____ INFORMATION PROVIDED
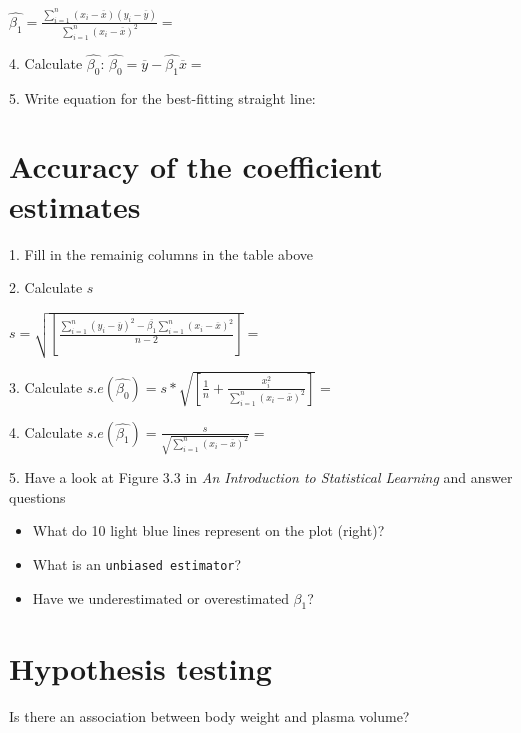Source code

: \documentclass[12pt]{article}\usepackage[]{graphicx}\usepackage[]{color}
\begin{document}
$\hat{\beta_1}= \frac{\sum_{i=1}^{n}(x_i-\overline{x})(y_i-\overline{y})}{\sum_{i=1}^{n}(x_i-\overline{x})^2}=$ \newline
\vspace{0.5cm}

4. Calculate $\hat{\beta_0}$: \newline
\vspace{0.1cm} 
$\hat{\beta_0}=\overline{y}-\hat{\beta_1}\overline{x}=$ \newline

5. Write equation for the best-fitting straight line:



\section{Accuracy of the coefficient estimates}

1. Fill in the remainig columns in the table above
\vspace{1cm} 

2. Calculate $s$ \newline

$s=\sqrt{[\frac{\sum_{i=1}^{n}(y_i-\overline{y})^2-\overline{\beta_1}\sum_{i=1}^{n}(x_i-\overline{x})^2}{n-2}]}=$
\vspace{1cm} 

3. Calculate 
$s.e(\hat{\beta_0})=s*\sqrt{[\frac{1}{n}+\frac{x_i^2}{\sum_{i=1}^{n}(x_i-\overline{x})^2}]}=$
\vspace{1cm} 

4. Calculate
$s.e(\hat{\beta_1})=\frac{s}{\sqrt{\sum_{i=1}^{n}(x_i-\overline{x})^2}}=$
\vspace{0.2cm} 

5. Have a look at Figure 3.3 in \textit{An Introduction to Statistical Learning} and answer questions
\begin{itemize}
  \item What do 10 light blue lines represent on the plot (right)?
  \item What is an \texttt{unbiased estimator}?
  \item Have we underestimated or overestimated ${\beta_1}$?
\end{itemize}

\section{Hypothesis testing}
Is there an association between body weight and plasma volume? 
\end{document}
________
### WORK ORDER
Report every line above that has the string "Calculate" in it.

### TASK RESULT
4. Calculate $\hat{\beta_0}$: \newline
2. Calculate $s$ \newline
3. Calculate 
4. Calculate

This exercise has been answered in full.